# [TASK STATEMENT]
Output all records exactly, with no images.

# [ENTRIES SHOWN]

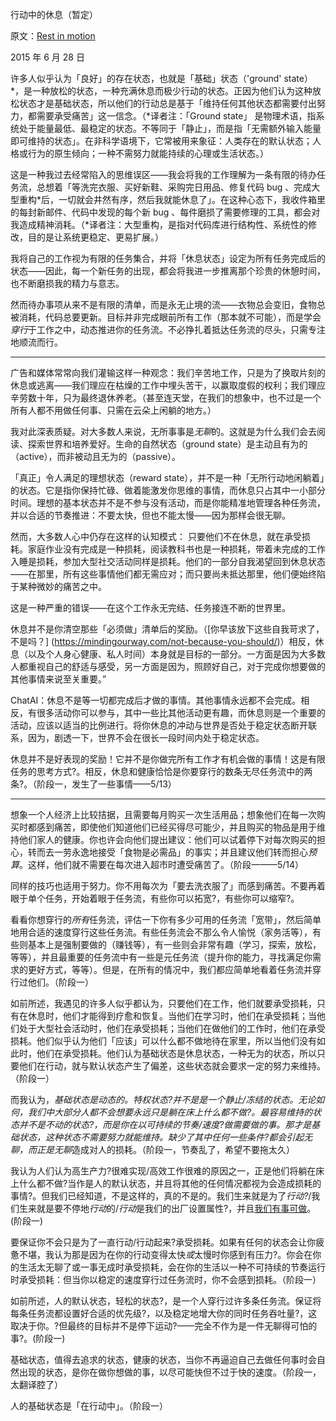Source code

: 行动中的休息（暂定）

原文：[Rest in motion](https://mindingourway.com/rest-in-motion/)

2015 年 6 月 28 日

许多人似乎认为「良好」的存在状态，也就是「基础」状态（'ground' state）*，是一种放松的状态，一种充满休息而极少行动的状态。正因为他们认为这种放松状态才是基础状态，所以他们的行动总是基于「维持任何其他状态都需要付出努力，都需要承受痛苦」这一信念。（*译者注：「Ground state」 是物理术语，指系统处于能量最低、最稳定的状态。不等同于「静止」，而是指「无需额外输入能量即可维持的状态」。在非科学语境下，它常被用来象征：人类存在的默认状态；人格或行为的原生倾向；一种不需努力就能持续的心理或生活状态。）

这是一种我过去经常陷入的思维误区——我会将我的工作理解为一条有限的待办任务流，总想着「等洗完衣服、买好新鞋、采购完日用品、修复代码 bug 、完成大型重构*后，一切就会井然有序，然后我就能休息了」。在这种心态下，我收件箱里的每封新邮件、代码中发现的每个新 bug 、每件磨损了需要修理的工具，都会对我造成精神消耗。（*译者注：大型重构，是指对代码库进行结构性、系统性的修改，目的是让系统更稳定、更易扩展。）

我将自己的工作视为有限的任务集合，并将「休息状态」设定为所有任务完成后的状态——因此，每一个新任务的出现，都会将我进一步推离那个珍贵的休憩时间，也不断磨损我的精力与意志。

然而待办事项从来不是有限的清单，而是永无止境的流——衣物总会变旧，食物总被消耗，代码总要更新。目标并非完成眼前所有工作（那本就不可能），而是学会*穿行*于工作之中，动态推进你的任务流。不必挣扎着抵达任务流的尽头，只需专注地顺流而行。

------

广告和媒体常常向我们灌输这样一种观念：我们辛苦地工作，只是为了换取片刻的休息或逃离——我们理应在枯燥的工作中埋头苦干，以赢取度假的权利；我们理应辛劳数十年，只为最终退休养老。（甚至连天堂，在我们的想象中，也不过是一个所有人都不用做任何事、只需在云朵上闲躺的地方。）

我对此深表质疑。对大多数人来说，无所事事是*无聊*的。这就是为什么我们会去阅读、探索世界和培养爱好。生命的自然状态（ground state）是主动且有为的（active），而非被动且无为的（passive）。

「真正」令人满足的理想状态（reward state），并不是一种「无所行动地闲躺着」的状态。它是指你保持忙碌、做着能激发你思维的事情，而休息只占其中一小部分时间。理想的基本状态并不是不参与没有活动，而是你能精准地管理各种任务流，并以合适的节奏推进：不要太快，但也不能太慢——因为那样会很无聊。

然而，大多数人心中仍存在这样的认知模式： 只要他们不在休息，就在承受损耗。家庭作业没有完成是一种损耗，阅读教科书也是一种损耗，带着未完成的工作入睡是损耗，参加大型社交活动同样是损耗。他们的一部分自我渴望回到休息状态——在那里，所有这些事情他们都无需应对；而只要尚未抵达那里，他们便始终陷于某种微妙的痛苦之中。

这是一种严重的错误——在这个工作永无完结、任务接连不断的世界里。

休息并不是你清空那些「必须做」清单后的奖励。（[你早该放下这些自我苛求了，不是吗？] (https://mindingourway.com/not-because-you-should/)）相反，休息（以及个人身心健康、私人时间）本身就是目标的一部分。一方面是因为大多数人都重视自己的舒适与感受，另一方面是因为，照顾好自己，对于完成你想要做的其他事情来说至关重要。”

ChatAI：休息不是等一切都完成后才做的事情。其他事情永远都不会完成。相反，有很多活动你可以参与，其中一些比其他活动更有趣，而休息则是一个重要的活动，应该以适当的比例进行。将你休息的冲动与世界是否处于稳定状态断开联系，因为，剧透一下，世界不会在很长一段时间内处于稳定状态。

休息并不是好表现的奖励！它并不是你做完所有工作才有机会做的事情！这是有限任务的思考方式?。相反，休息和健康恰恰是你要穿行的数条无尽任务流中的两条?。（阶段一，发生了一些事情——5/13）

------

想象一个人经济上比较拮据，且需要每月购买一次生活用品；想象他们在每一次购买时都感到痛苦，即使他们知道他们已经买得尽可能少，并且购买的物品是用于维持他们家人的健康。你也许会向他们提出建议：他们可以试着停下对每次购买的担心，转而去一劳永逸地接受「食物是必需品」的事实；并且建议他们转而担心*预算*。这样，他们就不需要在每次进入超市时遭受痛苦了。（阶段一——5/14）

同样的技巧也适用于努力。你不用每次为「要去洗衣服了」而感到痛苦。不要再着眼于单个任务，开始着眼于任务流，有些你可以拓宽?，有些你可以缩窄?。

看看你想穿行的*所有*任务流，评估一下你有多少可用的任务流「宽带」，然后简单地用合适的速度穿行这些任务流。有些任务流会不那么令人愉悦（家务活等），有些则基本上是强制要做的（赚钱等），有一些则会非常有趣（学习，探索，放松，等等），并且最重要的任务流中有一些是元任务流（提升你的能力，寻找满足你需求的更好方式，等等）。但是，在所有的情况中，我们都应简单地看着任务流并穿行过他们。（阶段一）

如前所述，我遇见的许多人似乎都认为，只要他们在工作，他们就要承受损耗，只有在休息时，他们才能得到疗愈和恢复。当他们在学习时，他们在承受损耗；当他们处于大型社会活动时，他们在承受损耗；当他们在做他们的工作时，他们在承受损耗。他们似乎认为他们「应该」可以什么都不做地待在家里，所以当他们没有如此时，他们在承受损耗。他们认为基础状态是休息状态，一种无为的状态，所以只要他们在行动，就与默认状态产生了偏差，这些状态就会要求一定的努力来维持。（阶段一）

而我认为，*基础状态是动态的。*特权状态?并不是是一个静止/冻结的状态。无论如何，我们中大部分人都不会想要永远只是躺在床上什么都不做?。最容易维持的状态并不是不动的状态?，而是你在以可持续的节奏/速度?*做需要做的事*。*那才是*基础状态，这种状态不需要努力就能维持。缺少了其中任何一些条件?都会引起无聊，而正是*无聊*造成对人的损耗。（阶段一，节奏乱了，希望不要拖太久）

我认为人们认为高生产力?很难实现/高效工作很难的原因之一，正是他们将躺在床上什么都不做?当作是人的默认状态，并且将其他的任何情况都视为会造成损耗的事情?。但我们已经知道，不是这样的，真的不是的。我们生来就是为了*行动?*/我们生来就是要不停地*行动*的/*行动*是我们的出厂设置属性?，并且[我们有事可做](https://mindingourway.com/caring-about-some/)。(阶段一)

要保证你不会只是为了一直行动/行动起来?承受损耗。如果有任何的状态会让你疲惫不堪，我认为那是因为在你的行动变得太快*或*太慢时你感到有压力?。你会在你的生活太无聊了或一事无成时承受损耗，会在你的生活以一种不可持续的节奏运行时承受损耗：但当你以稳定的速度穿行过任务流时，你不会感到损耗。（阶段一）

如前所述，人的默认状态，轻松的状态?，是一个人穿行过许多条任务流。保证将每条任务流都设置好合适的优先级?，以及稳定地增大你的同时任务吞吐量?，这取决于你。?但最终的目标并不是停下运动?——完全不作为是一件无聊得可怕的事?。(阶段一)

基础状态，值得去追求的状态，健康的状态，当你不再逼迫自己去做任何事时会自然出现的状态，是你在做你想做的事，以尽可能快但不过于快的速度。（阶段一，太翻译腔了）

人的基础状态是「在行动中」。（阶段一）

# [RESULT BELOW]
Source code

: 行动中的休息（暂定）

原文：[Rest in motion](https://mindingourway.com/rest-in-motion/)

2015 年 6 月 28 日

许多人似乎认为「良好」的存在状态，也就是「基础」状态（'ground' state）*，是一种放松的状态，一种充满休息而极少行动的状态。正因为他们认为这种放松状态才是基础状态，所以他们的行动总是基于「维持任何其他状态都需要付出努力，都需要承受痛苦」这一信念。（*译者注：「Ground state」 是物理术语，指系统处于能量最低、最稳定的状态。不等同于「静止」，而是指「无需额外输入能量即可维持的状态」。在非科学语境下，它常被用来象征：人类存在的默认状态；人格或行为的原生倾向；一种不需努力就能持续的心理或生活状态。）

这是一种我过去经常陷入的思维误区——我会将我的工作理解为一条有限的待办任务流，总想着「等洗完衣服、买好新鞋、采购完日用品、修复代码 bug 、完成大型重构*后，一切就会井然有序，然后我就能休息了」。在这种心态下，我收件箱里的每封新邮件、代码中发现的每个新 bug 、每件磨损了需要修理的工具，都会对我造成精神消耗。（*译者注：大型重构，是指对代码库进行结构性、系统性的修改，目的是让系统更稳定、更易扩展。）

我将自己的工作视为有限的任务集合，并将「休息状态」设定为所有任务完成后的状态——因此，每一个新任务的出现，都会将我进一步推离那个珍贵的休憩时间，也不断磨损我的精力与意志。

然而待办事项从来不是有限的清单，而是永无止境的流——衣物总会变旧，食物总被消耗，代码总要更新。目标并非完成眼前所有工作（那本就不可能），而是学会*穿行*于工作之中，动态推进你的任务流。不必挣扎着抵达任务流的尽头，只需专注地顺流而行。

------

广告和媒体常常向我们灌输这样一种观念：我们辛苦地工作，只是为了换取片刻的休息或逃离——我们理应在枯燥的工作中埋头苦干，以赢取度假的权利；我们理应辛劳数十年，只为最终退休养老。（甚至连天堂，在我们的想象中，也不过是一个所有人都不用做任何事、只需在云朵上闲躺的地方。）

我对此深表质疑。对大多数人来说，无所事事是*无聊*的。这就是为什么我们会去阅读、探索世界和培养爱好。生命的自然状态（ground state）是主动且有为的（active），而非被动且无为的（passive）。

「真正」令人满足的理想状态（reward state），并不是一种「无所行动地闲躺着」的状态。它是指你保持忙碌、做着能激发你思维的事情，而休息只占其中一小部分时间。理想的基本状态并不是不参与没有活动，而是你能精准地管理各种任务流，并以合适的节奏推进：不要太快，但也不能太慢——因为那样会很无聊。

然而，大多数人心中仍存在这样的认知模式： 只要他们不在休息，就在承受损耗。家庭作业没有完成是一种损耗，阅读教科书也是一种损耗，带着未完成的工作入睡是损耗，参加大型社交活动同样是损耗。他们的一部分自我渴望回到休息状态——在那里，所有这些事情他们都无需应对；而只要尚未抵达那里，他们便始终陷于某种微妙的痛苦之中。

这是一种严重的错误——在这个工作永无完结、任务接连不断的世界里。

休息并不是你清空那些「必须做」清单后的奖励。（[你早该放下这些自我苛求了，不是吗？] (https://mindingourway.com/not-because-you-should/)）相反，休息（以及个人身心健康、私人时间）本身就是目标的一部分。一方面是因为大多数人都重视自己的舒适与感受，另一方面是因为，照顾好自己，对于完成你想要做的其他事情来说至关重要。”

ChatAI：休息不是等一切都完成后才做的事情。其他事情永远都不会完成。相反，有很多活动你可以参与，其中一些比其他活动更有趣，而休息则是一个重要的活动，应该以适当的比例进行。将你休息的冲动与世界是否处于稳定状态断开联系，因为，剧透一下，世界不会在很长一段时间内处于稳定状态。

休息并不是好表现的奖励！它并不是你做完所有工作才有机会做的事情！这是有限任务的思考方式?。相反，休息和健康恰恰是你要穿行的数条无尽任务流中的两条?。（阶段一，发生了一些事情——5/13）

------

想象一个人经济上比较拮据，且需要每月购买一次生活用品；想象他们在每一次购买时都感到痛苦，即使他们知道他们已经买得尽可能少，并且购买的物品是用于维持他们家人的健康。你也许会向他们提出建议：他们可以试着停下对每次购买的担心，转而去一劳永逸地接受「食物是必需品」的事实；并且建议他们转而担心*预算*。这样，他们就不需要在每次进入超市时遭受痛苦了。（阶段一——5/14）

同样的技巧也适用于努力。你不用每次为「要去洗衣服了」而感到痛苦。不要再着眼于单个任务，开始着眼于任务流，有些你可以拓宽?，有些你可以缩窄?。

看看你想穿行的*所有*任务流，评估一下你有多少可用的任务流「宽带」，然后简单地用合适的速度穿行这些任务流。有些任务流会不那么令人愉悦（家务活等），有些则基本上是强制要做的（赚钱等），有一些则会非常有趣（学习，探索，放松，等等），并且最重要的任务流中有一些是元任务流（提升你的能力，寻找满足你需求的更好方式，等等）。但是，在所有的情况中，我们都应简单地看着任务流并穿行过他们。（阶段一）

如前所述，我遇见的许多人似乎都认为，只要他们在工作，他们就要承受损耗，只有在休息时，他们才能得到疗愈和恢复。当他们在学习时，他们在承受损耗；当他们处于大型社会活动时，他们在承受损耗；当他们在做他们的工作时，他们在承受损耗。他们似乎认为他们「应该」可以什么都不做地待在家里，所以当他们没有如此时，他们在承受损耗。他们认为基础状态是休息状态，一种无为的状态，所以只要他们在行动，就与默认状态产生了偏差，这些状态就会要求一定的努力来维持。（阶段一）

而我认为，*基础状态是动态的。*特权状态?并不是是一个静止/冻结的状态。无论如何，我们中大部分人都不会想要永远只是躺在床上什么都不做?。最容易维持的状态并不是不动的状态?，而是你在以可持续的节奏/速度?*做需要做的事*。*那才是*基础状态，这种状态不需要努力就能维持。缺少了其中任何一些条件?都会引起无聊，而正是*无聊*造成对人的损耗。（阶段一，节奏乱了，希望不要拖太久）

我认为人们认为高生产力?很难实现/高效工作很难的原因之一，正是他们将躺在床上什么都不做?当作是人的默认状态，并且将其他的任何情况都视为会造成损耗的事情?。但我们已经知道，不是这样的，真的不是的。我们生来就是为了*行动?*/我们生来就是要不停地*行动*的/*行动*是我们的出厂设置属性?，并且[我们有事可做](https://mindingourway.com/caring-about-some/)。(阶段一)

要保证你不会只是为了一直行动/行动起来?承受损耗。如果有任何的状态会让你疲惫不堪，我认为那是因为在你的行动变得太快*或*太慢时你感到有压力?。你会在你的生活太无聊了或一事无成时承受损耗，会在你的生活以一种不可持续的节奏运行时承受损耗：但当你以稳定的速度穿行过任务流时，你不会感到损耗。（阶段一）

如前所述，人的默认状态，轻松的状态?，是一个人穿行过许多条任务流。保证将每条任务流都设置好合适的优先级?，以及稳定地增大你的同时任务吞吐量?，这取决于你。?但最终的目标并不是停下运动?——完全不作为是一件无聊得可怕的事?。(阶段一)

基础状态，值得去追求的状态，健康的状态，当你不再逼迫自己去做任何事时会自然出现的状态，是你在做你想做的事，以尽可能快但不过于快的速度。（阶段一，太翻译腔了）

人的基础状态是「在行动中」。（阶段一）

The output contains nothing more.